判決は、第2に「給与所得控除の制度が合理性を有するかどうかは、結局のところ、給与所得控除の額が給与所得にかかる必要経費の額との対比において相当性を有するかどうかにかかる」とし、「職務上必要な諸設備、備品等は使用者が負担するのが通例であり、また、職務に関し必要な旅行や通勤の費用に充てるための金銭給付、職務の性質上欠くことのできない現物給付などおおむね非課税所得として扱われていることを考慮すれば、自ら負担する必要経費の額が一般に給与所得控除の額を明らかに上回るものと認めることは困難である」とし、旧所得税法の規定は、憲法14条等1項に違反しないことを判示している。
以上の判決の判断は、給与所得者と事業所得者という異なる所得間において、実質的な公平を図るための立法措置には裁量性があり、所得の性質の違いを理由とする取扱いの区別は、その立法目的が正当で、区別の態様が著しく不合理であることが明らかでない限り、憲法14条1項に反していないとしている。
4 租税法律主義
(1) 租税法律主義と租税回避行為
税は、憲法の租税法律主義により、法律の規定に該当してはじめて課税される。そのため、法律の規定に該当しないように行動する租税回避行為が起きる。
意図的な租税回避行為は、徴税権を無効化する行為なので、意図的な租税回避行為ができないように、法律で徴税する範囲を拡大して、租税回避行為に対して徴税できるように、立法措置がとられる。
このように、法律によって形成される徴税範囲に入らないように租税回避ができるよう納税者は行動するインセンティブを持つ。このようなインセンティブが現実の行動となって更に課税範囲を拡大するいたちごっこを防ぐためには、納税者間での公平性が確保されるような徴税の範囲を形成する必要がある。
(2) 租税回避行為への対応
租税回避行為に対する直接的な法的対応の手段としては、税法の中に個別的否認規定と一般的否認規定を規定することがある。
わが国では、個別的否認規定として、同族会社の行為または計算、法人組織再編成にかかる行為または計算、連結法人にかかる行為または計算その他に関する規定がある。また、一般的否認規定は導入されていないが、税負担の公平性や予見可能性・法的安定の低下や企業の競争条件の不公平性や税収確保の問題を生じさせないため、一般的否認規定を導入すべきとの意見がある。
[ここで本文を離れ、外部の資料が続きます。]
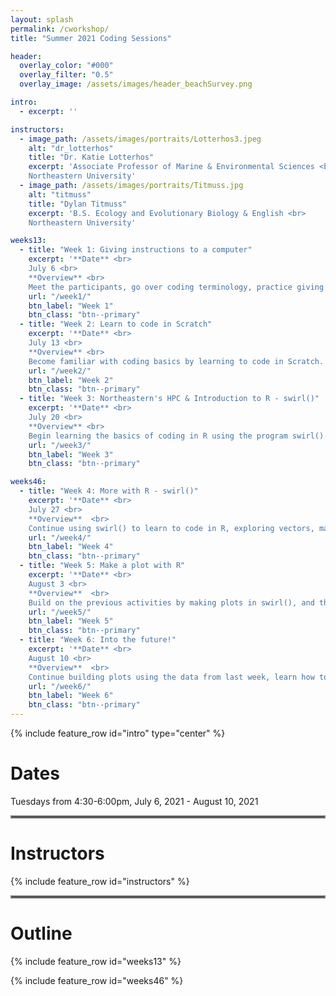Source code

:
 ```yaml
---
layout: splash
permalink: /cworkshop/
title: "Summer 2021 Coding Sessions"

header:
  overlay_color: "#000"
  overlay_filter: "0.5"
  overlay_image: /assets/images/header_beachSurvey.png

intro: 
  - excerpt: ''

instructors:
  - image_path: /assets/images/portraits/Lotterhos3.jpeg
    alt: "dr_lotterhos"
    title: "Dr. Katie Lotterhos"
    excerpt: 'Associate Professor of Marine & Environmental Sciences <br>
    Northeastern University'
  - image_path: /assets/images/portraits/Titmuss.jpg
    alt: "titmuss"
    title: "Dylan Titmuss"
    excerpt: 'B.S. Ecology and Evolutionary Biology & English <br>
    Northeastern University'

weeks13:
  - title: "Week 1: Giving instructions to a computer"
    excerpt: '**Date** <br>
    July 6 <br>
    **Overview** <br>
    Meet the participants, go over coding terminology, practice giving explicit instructions, and try paired coding.'
    url: "/week1/"
    btn_label: "Week 1"
    btn_class: "btn--primary"
  - title: "Week 2: Learn to code in Scratch"
    excerpt: '**Date** <br>
    July 13 <br>
    **Overview** <br>
    Become familiar with coding basics by learning to code in Scratch.'
    url: "/week2/"
    btn_label: "Week 2"
    btn_class: "btn--primary"
  - title: "Week 3: Northeastern's HPC & Introduction to R - swirl()"
    excerpt: '**Date** <br>
    July 20 <br>
    **Overview** <br>
    Begin learning the basics of coding in R using the program swirl().'
    url: "/week3/"
    btn_label: "Week 3"
    btn_class: "btn--primary"

weeks46:
  - title: "Week 4: More with R - swirl()"
    excerpt: '**Date** <br>
    July 27 <br>
    **Overview**  <br>
    Continue using swirl() to learn to code in R, exploring vectors, matrices, and dataframes.'
    url: "/week4/"
    btn_label: "Week 4"
    btn_class: "btn--primary"
  - title: "Week 5: Make a plot with R"
    excerpt: '**Date** <br>
    August 3 <br>
    **Overview**  <br>
    Build on the previous activities by making plots in swirl(), and then create a plot using external data.'
    url: "/week5/"
    btn_label: "Week 5"
    btn_class: "btn--primary"
  - title: "Week 6: Into the future!"
    excerpt: '**Date** <br>
    August 10 <br>
    **Overview**  <br>
    Continue building plots using the data from last week, learn how to download and use R on your own, and discuss career opportunities involving data science and coding.'
    url: "/week6/"
    btn_label: "Week 6"
    btn_class: "btn--primary"
---
```


{% include feature_row id="intro" type="center" %}

# Dates
Tuesdays from 4:30-6:00pm, July 6, 2021 - August 10, 2021

<hr style="border:2px solid gray">

# Instructors
{% include feature_row id="instructors" %}

<hr style="border:2px solid gray">

# Outline
{% include feature_row id="weeks13" %}

{% include feature_row id="weeks46" %}

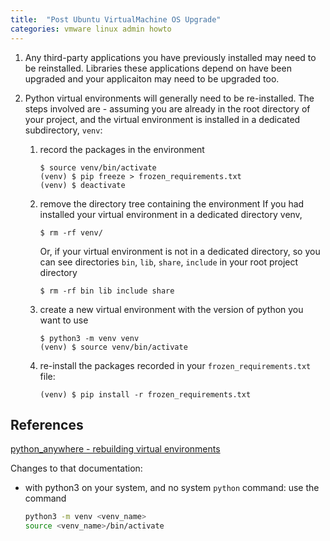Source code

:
 ```yaml
---
title:  "Post Ubuntu VirtualMachine OS Upgrade"
categories: vmware linux admin howto
---
```


1. Any third-party applications you have previously installed may need to be reinstalled.  Libraries these applications depend on have been upgraded and your applicaiton may need to be upgraded too.

2.  Python virtual environments will generally need to be re-installed.  The steps involved are - assuming you are already in the root directory of your project, and the virtual environment is installed in a dedicated subdirectory, `venv`:

    1.  record the packages in the environment 

        ```console
        $ source venv/bin/activate
        (venv) $ pip freeze > frozen_requirements.txt
        (venv) $ deactivate
        ```

    2.  remove the directory tree containing the environment
    If you had installed your virtual environment in a dedicated directory venv,

        ```console
        $ rm -rf venv/
        ```

        Or, if your virtual environment is not in a dedicated directory, so
        you can see directories `bin`, `lib`, `share`, `include` in your root project directory

        ```console
        $ rm -rf bin lib include share
        ```

    3.  create a new virtual environment with the version of python you want to use
    

        ```console 
        $ python3 -m venv venv
        (venv) $ source venv/bin/activate
        ```


    4.  re-install the packages recorded in your `frozen_requirements.txt` file:


        ```console 
        (venv) $ pip install -r frozen_requirements.txt
        ```


## References

[python_anywhere - rebuilding virtual environments](https://help.pythonanywhere.com/pages/RebuildingVirtualenvs)

Changes to that documentation:
*   with python3 on your system, and no system `python` command:
    use the command

    ```bash
    python3 -m venv <venv_name>
    source <venv_name>/bin/activate
    ```
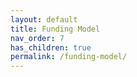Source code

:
 ```yaml
---
layout: default
title: Funding Model
nav_order: 7
has_children: true
permalink: /funding-model/
---
```

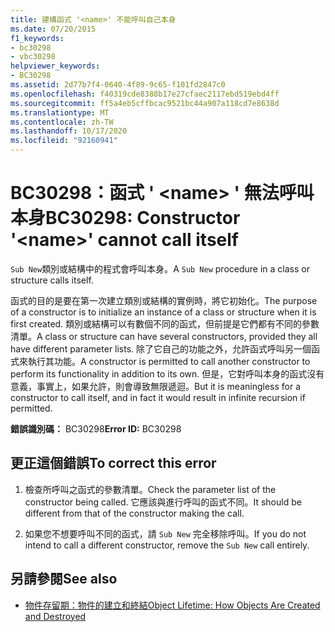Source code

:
 ```yaml
---
title: 建構函式 '<name>' 不能呼叫自己本身
ms.date: 07/20/2015
f1_keywords:
- bc30298
- vbc30298
helpviewer_keywords:
- BC30298
ms.assetid: 2d77b7f4-0640-4f89-9c65-f101fd2847c0
ms.openlocfilehash: f40319cde8388b17e27cfaec2117ebd519ebd4ff
ms.sourcegitcommit: ff5a4eb5cffbcac9521bc44a907a118cd7e8638d
ms.translationtype: MT
ms.contentlocale: zh-TW
ms.lasthandoff: 10/17/2020
ms.locfileid: "92160941"
---
```

# <a name="bc30298-constructor-name-cannot-call-itself"></a><span data-ttu-id="2b6df-102">BC30298：函式 ' \<name> ' 無法呼叫本身</span><span class="sxs-lookup"><span data-stu-id="2b6df-102">BC30298: Constructor '\<name>' cannot call itself</span></span>

<span data-ttu-id="2b6df-103">`Sub New`類別或結構中的程式會呼叫本身。</span><span class="sxs-lookup"><span data-stu-id="2b6df-103">A `Sub New` procedure in a class or structure calls itself.</span></span>

 <span data-ttu-id="2b6df-104">函式的目的是要在第一次建立類別或結構的實例時，將它初始化。</span><span class="sxs-lookup"><span data-stu-id="2b6df-104">The purpose of a constructor is to initialize an instance of a class or structure when it is first created.</span></span> <span data-ttu-id="2b6df-105">類別或結構可以有數個不同的函式，但前提是它們都有不同的參數清單。</span><span class="sxs-lookup"><span data-stu-id="2b6df-105">A class or structure can have several constructors, provided they all have different parameter lists.</span></span> <span data-ttu-id="2b6df-106">除了它自己的功能之外，允許函式呼叫另一個函式來執行其功能。</span><span class="sxs-lookup"><span data-stu-id="2b6df-106">A constructor is permitted to call another constructor to perform its functionality in addition to its own.</span></span> <span data-ttu-id="2b6df-107">但是，它對呼叫本身的函式沒有意義，事實上，如果允許，則會導致無限遞迴。</span><span class="sxs-lookup"><span data-stu-id="2b6df-107">But it is meaningless for a constructor to call itself, and in fact it would result in infinite recursion if permitted.</span></span>

 <span data-ttu-id="2b6df-108">**錯誤識別碼：** BC30298</span><span class="sxs-lookup"><span data-stu-id="2b6df-108">**Error ID:** BC30298</span></span>

## <a name="to-correct-this-error"></a><span data-ttu-id="2b6df-109">更正這個錯誤</span><span class="sxs-lookup"><span data-stu-id="2b6df-109">To correct this error</span></span>

1. <span data-ttu-id="2b6df-110">檢查所呼叫之函式的參數清單。</span><span class="sxs-lookup"><span data-stu-id="2b6df-110">Check the parameter list of the constructor being called.</span></span> <span data-ttu-id="2b6df-111">它應該與進行呼叫的函式不同。</span><span class="sxs-lookup"><span data-stu-id="2b6df-111">It should be different from that of the constructor making the call.</span></span>

2. <span data-ttu-id="2b6df-112">如果您不想要呼叫不同的函式，請 `Sub New` 完全移除呼叫。</span><span class="sxs-lookup"><span data-stu-id="2b6df-112">If you do not intend to call a different constructor, remove the `Sub New` call entirely.</span></span>

## <a name="see-also"></a><span data-ttu-id="2b6df-113">另請參閱</span><span class="sxs-lookup"><span data-stu-id="2b6df-113">See also</span></span>

- [<span data-ttu-id="2b6df-114">物件存留期：物件的建立和終結</span><span class="sxs-lookup"><span data-stu-id="2b6df-114">Object Lifetime: How Objects Are Created and Destroyed</span></span>](../../programming-guide/language-features/objects-and-classes/object-lifetime-how-objects-are-created-and-destroyed.md)

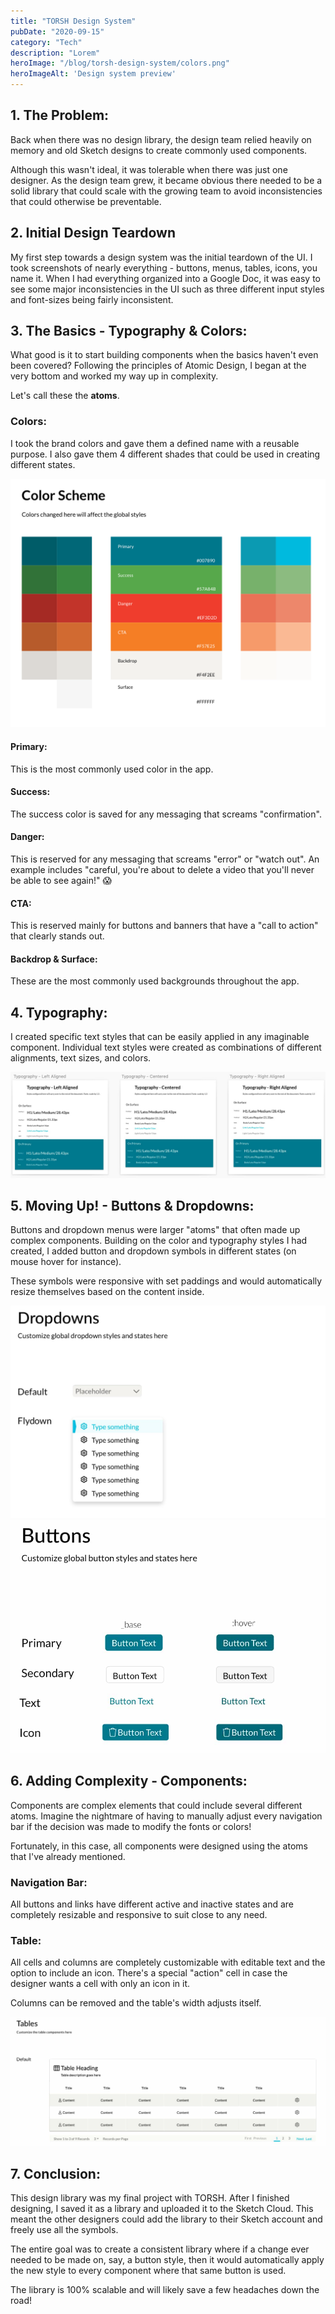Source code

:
 ```yaml
---
title: "TORSH Design System"
pubDate: "2020-09-15"
category: "Tech"
description: "Lorem"
heroImage: "/blog/torsh-design-system/colors.png"
heroImageAlt: 'Design system preview'
---
```




## 1. The Problem:

Back when there was no design library, the design team relied heavily on memory and old Sketch designs to create commonly used components.

Although this wasn't ideal, it was tolerable when there was just one designer. As the design team grew, it became obvious there needed to be a solid library that could scale with the growing team to avoid inconsistencies that could otherwise be preventable.  

## 2. Initial Design Teardown
My first step towards a design system was the initial teardown of the UI. I took screenshots of nearly everything - buttons, menus, tables, icons, you name it. 
When I had everything organized into a Google Doc, it was easy to see some major inconsistencies in the UI such as three different input styles and font-sizes being fairly inconsistent. 

## 3. The Basics - Typography & Colors:



What good is it to start building components when the basics haven't even been covered? Following the principles of Atomic Design, I began at the very bottom and worked my way up in complexity.

Let's call these the **atoms**.

### Colors:

I took the brand colors and gave them a defined name with a reusable purpose. I also gave them 4 different shades that could be used in creating different states.

![The one color palette of truth](../../../public/blog/torsh-design-system/colors.png)

#### Primary:
This is the most commonly used color in the app.
    
#### Success:
The success color is saved for any messaging that screams "confirmation".

#### Danger:
This is reserved for any messaging that screams "error" or "watch out". An example includes "careful, you're about to delete a video that you'll never be able to see again!" 😱

#### CTA:
This is reserved mainly for buttons and banners that have a "call to action" that clearly stands out.

#### Backdrop & Surface:
These are the most commonly used backgrounds throughout the app.

## 4. Typography:

I created specific text styles that can be easily applied in any imaginable component. Individual text styles were created as combinations of different alignments, text sizes, and colors.

![A list of the root typography styles](../../../public/blog/torsh-design-system/typography.jpg)


## 5. Moving Up! - Buttons & Dropdowns:

Buttons and dropdown menus were larger "atoms" that often made up complex components. Building on the color and typography styles I had created, I added button and dropdown symbols in different states (on mouse hover for instance).

These symbols were responsive with set paddings and would automatically resize themselves based on the content inside.

![The dropdown styles](../../../public/blog/torsh-design-system/dropdowns.jpg)
![The different button instances and states](../../../public/blog/torsh-design-system/buttons.jpg)

## 6. Adding Complexity - Components:

Components are complex elements that could include several different atoms. Imagine the nightmare of having to manually adjust every navigation bar if the decision was made to modify the fonts or colors!

Fortunately, in this case, all components were designed using the atoms that I've already mentioned.

### Navigation Bar:

All buttons and links have different active and inactive states and are completely resizable and responsive to suit close to any need.

### Table:

All cells and columns are completely customizable with editable text and the option to include an icon. There's a special "action" cell in case the designer wants a cell with only an icon in it.

Columns can be removed and the table's width adjusts itself.

![A responsive example of one of the more complex data table components](../../../public/blog/torsh-design-system/table.jpg)

## 7. Conclusion:

This design library was my final project with TORSH. After I finished designing, I saved it as a library and uploaded it to the Sketch Cloud. This meant the other designers could add the library to their Sketch account and freely use all the symbols.

The entire goal was to create a consistent library where if a change ever needed to be made on, say, a button style, then it would automatically apply the new style to every component where that same button is used.

The library is 100% scalable and will likely save a few headaches down the road!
[1]
租税回避についての否認規定を設けることについては、仮に一般的な否認規定を設けたとしても、租税を課するにはあらかじめ法規で課税根拠を規定しておかなければならないという租税法定主義の枠がある。
したがって、租税回避行為を実効的に防ぐためには、そもそも租税回避行為ができるような穴が開いた税法体系にすべきでないという対応が基本的に必要である。
租税回避行為ができるような穴が開いていない税法体系とは、原理原則に忠実で、例外規定を持つことなく、単純明快であって課税ベースを広く薄くする税体系にすることだと考えられる。